İklim değişikliğinin sırf çevreyi değil tıpkı vakitte ruh sıhhatini da etkilediğini belirten Uzm. Klinik Psikolog İlayda Kutevu, ‘eko-anksiyete’ kavramı hakkında bilgi verdi.
“Eko-anksiyete, iklim değişikliğinin gelecekte yaratacağı yıkımla ilgili duyulan daima ve derin telaş hali olarak tanımlanır” diyen Uzm. Klinik Psk. Kutevu bu derdin, belirsizlik hissi, geleceğe dair ümitsizlik, suçluluk ve çaresizlik üzere hislerle birleşerek bireylerin hayat kalitesini düşürdüğünü söz etti.
‘AFETLERİN RUHSAL TESİRLERİ GÖZ GERİSİ EDİLMEMELİ’
Uzm. Klinik Psikolog İlayda Kutevu, sel, kasırga, yangın üzere ekstrem hava olayları sonrası ortaya çıkan travma sonrası gerilim bozukluğu (TSSB), depresyon ve akut gerilim bozukluğu üzere rahatsızlıkların görülme sıklığının artığına dikkat çekti.
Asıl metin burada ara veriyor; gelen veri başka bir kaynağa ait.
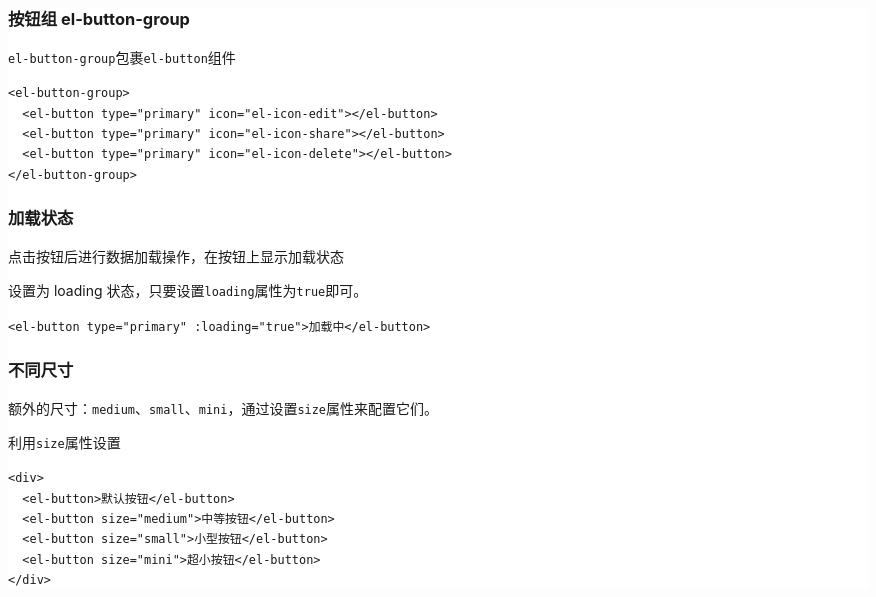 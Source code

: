 ### 按钮组 el-button-group

`el-button-group`包裹`el-button`组件

```vue
<el-button-group>
  <el-button type="primary" icon="el-icon-edit"></el-button>
  <el-button type="primary" icon="el-icon-share"></el-button>
  <el-button type="primary" icon="el-icon-delete"></el-button>
</el-button-group>
```

### 加载状态

点击按钮后进行数据加载操作，在按钮上显示加载状态

设置为 loading 状态，只要设置`loading`属性为`true`即可。

```vue
<el-button type="primary" :loading="true">加载中</el-button>
```

### 不同尺寸

额外的尺寸：`medium`、`small`、`mini`，通过设置`size`属性来配置它们。

利用`size`属性设置

```vue
<div>
  <el-button>默认按钮</el-button>
  <el-button size="medium">中等按钮</el-button>
  <el-button size="small">小型按钮</el-button>
  <el-button size="mini">超小按钮</el-button>
</div>
```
Uzm. Klinik Psk. Kutevu, “Evini, toprağını yahut geçim kaynağını kaybeden bireyler yalnızca maddi bir kayıp yaşamamakta, birebir vakitte önemli bir ruhsal yıkımı da deneyimlemektedir. Çocuklar, zihinsel ve duygusal gelişim periyotlarında çevresel tehditlere karşı daha hassas olabilmektedir. Bu yaş kümesi için tabiat sırf oyun alanı değil, birebir vakitte güvenlik ve aidiyet hissinin da kaynağıdır. Bu nedenle, tabiatın tehdit altında olduğunu görmek çocuklarda travma tesiri yaratabilmektedir. Eko-anksiyete uzun vadede dikkat dağınıklığı, öğrenme zahmeti, içe kapanma ve uyku bozuklukları üzere meselelere taban hazırlayabilmektedir” diye konuştu.
‘RUH SIHHATİ İÇİN KİŞİSEL VE TOPLUMSAL TAHLİL YOLLARI ARANMALI’
İklim krizinin ruh sıhhati üzerindeki tesirleriyle başa çıkmak için ferdi gayretlerin yanı sıra toplumsal dayanışmanın ve sistematik tahlillerin büyük ehemmiyet taşıdığına vurgu yapan Uzm. Klinik Psk. İlayda Kutevu, şunları söyledi:
“Eko-anksiyete yaşayan bireyler, sağlam bilgi kaynaklarına erişebilmelidir. Bilinçlendirme çalışmaları ve eğitimlerle çevresel felaketlerin tesirleri daha anlaşılır hale getirilmelidir. Afetlerden etkilenen bireyler için erişilebilir ve fiyatsız ruhsal takviye programları oluşturulmalıdır. Toplumsal bağlar güçlendirilmeli, beşerler yalnız olmadıklarını hissetmelidir. Tabiat ile temas, ruh sıhhatini destekleyici bir öge olarak günlük ömrün modülü haline getirilmelidir.”
‘İYİLEŞMENİN ANAHTARI TABİAT İLE TEKRAR BAĞ KURMAK’
İklim değişikliğine karşı verilen gayrette sadece çevresel değil, ruhsal güzelleşme de hedeflenmelidir diyen Uzm. Klinik Psk. Kutevu, “Doğa ile kurulan duygusal bağ, bireyin hem ruhsal direncini artırır hem de sürdürülebilir hayat alışkanlıklarını geliştirir. Unutulmamalıdır ki insanın tabiatla olan bağı, iklim krizine karşı hem kişisel hem toplumsal seviyede güzelleşmenin anahtarıdır” tabirlerini kullandı.